For over 10 years Fox Senior Licensed Cadastral Surveyor Alex Liggett has spent nearly every Saturday restoring historic aircraft at the Ferrymead Aeronautical Society, which is part of the Ferrymead Heritage Park in the Heathcote Valley. His lifelong interest in planes, trains and automobiles was piqued when he discovered the Aeronautical Society on a visit to Ferrymead, and he soon volunteered to help out. The Society, which was founded in 1972 is a volunteer group which aims to preserve NZ’s Aviation Heritage. Their collection includes 10 fixed-wing aircraft, 7 complete or near-complete helicopters and 4 cockpit sections as well as a substantial collection of memorabilia and technical aviation literature. The jewel in the crown of the collection is a 1944 de Havilland Mosquito which was flown by kiwi crews during WW2.

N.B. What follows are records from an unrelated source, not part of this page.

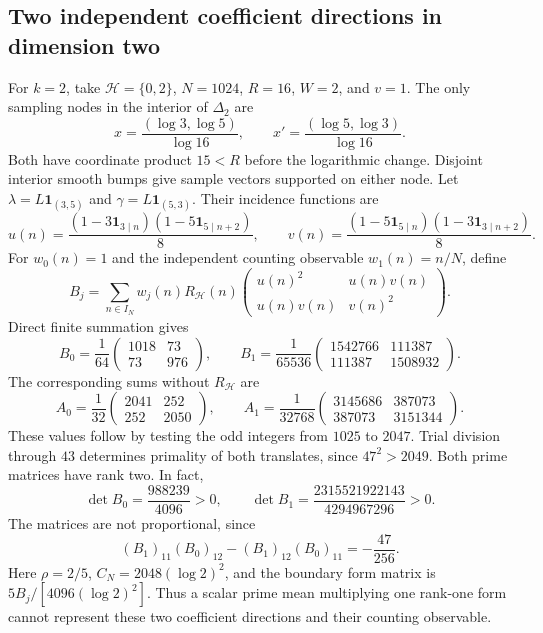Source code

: \subsection{Two independent coefficient directions in dimension two}

For $k=2$, take $\mathcal H=\{0,2\}$, $N=1024$, $R=16$, $W=2$, and $v=1$.
The only sampling nodes in the interior of $\Delta_2$ are
\[
 x=\frac{(\log3,\log5)}{\log16},\qquad
 x'=\frac{(\log5,\log3)}{\log16}.
\]
Both have coordinate product $15<R$ before the logarithmic change.
Disjoint interior smooth bumps give sample vectors supported on either node.
Let $\lambda=L\mathbf1_{(3,5)}$ and $\gamma=L\mathbf1_{(5,3)}$.
Their incidence functions are
\[
 u(n)=\frac{(1-3\mathbf1_{3\mid n})(1-5\mathbf1_{5\mid n+2})}{8},\qquad
 v(n)=\frac{(1-5\mathbf1_{5\mid n})(1-3\mathbf1_{3\mid n+2})}{8}.
\]
For $w_0(n)=1$ and the independent counting observable $w_1(n)=n/N$, define
\[
 B_j=\sum_{n\in I_N}w_j(n)R_{\mathcal H}(n)
       \begin{pmatrix}u(n)^2&u(n)v(n)\\u(n)v(n)&v(n)^2\end{pmatrix}.
\]
Direct finite summation gives
\begin{equation}\label{acfr:two-matrices}
 B_0=\frac1{64}\begin{pmatrix}1018&73\\73&976\end{pmatrix},\qquad
 B_1=\frac1{65536}\begin{pmatrix}1542766&111387\\111387&1508932\end{pmatrix}.
\end{equation}
The corresponding sums without $R_{\mathcal H}$ are
\[
 A_0=\frac1{32}\begin{pmatrix}2041&252\\252&2050\end{pmatrix},\qquad
 A_1=\frac1{32768}\begin{pmatrix}3145686&387073\\387073&3151344\end{pmatrix}.
\]
These values follow by testing the odd integers from $1025$ to $2047$.
Trial division through $43$ determines primality of both translates,
since $47^2>2049$.
Both prime matrices have rank two.  In fact,
\[
 \det B_0=\frac{988239}{4096}>0,\qquad
 \det B_1=\frac{2315521922143}{4294967296}>0.
\]
The matrices are not proportional, since
\[
 (B_1)_{11}(B_0)_{12}-(B_1)_{12}(B_0)_{11}=-\frac{47}{256}.
\]
Here $\rho=2/5$, $C_N=2048(\log2)^2$, and the boundary form matrix is
$5B_j/[4096(\log2)^2]$.
Thus a scalar prime mean multiplying one rank-one form cannot represent
these two coefficient directions and their counting observable.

Like most of the Society’s volunteers, Alex has no training in aircraft engineering but he is a keen woodworker, an interest that is useful to the team working on the restoration of the Mosquito, which is built almost entirely from plywood, spruce and balsa wood. His experience as a surveyor has proved valuable in ensuring that the fuselage of the aircraft is kept level and straight throughout the restoration, and in taking scans and measurements of undamaged sections of the complex curves of the fuselage that help with repairing damage on the opposite side.
The technology, communication and record interpretation skills that go with the job of a surveyor have been helpful in organising the huge collection of plans, documents and parts associated with the project, in researching and recording details of markings and equipment fit and in publicising and communicating with the public to raise awareness of the project. You can listen here to a presentation on the project that Alex gave to a gathering at the Air Force Museum last year.
Aside from the Mosquito, Alex has undertaken a topographic survey to inform the design of a new building to house the Society’s helicopter collection, and a survey of the inside of one of the display areas to try to maximise the use of the valuable space. He has also undertaken surveying work to help out other societies in the ‘family’ of the Park. Fox has generously supported all of this work with the free use of vehicles, equipment and materials for surveying activities, as well as giving Alex the flexible working conditions that enable him to undertake some Society work during the working week when this is required.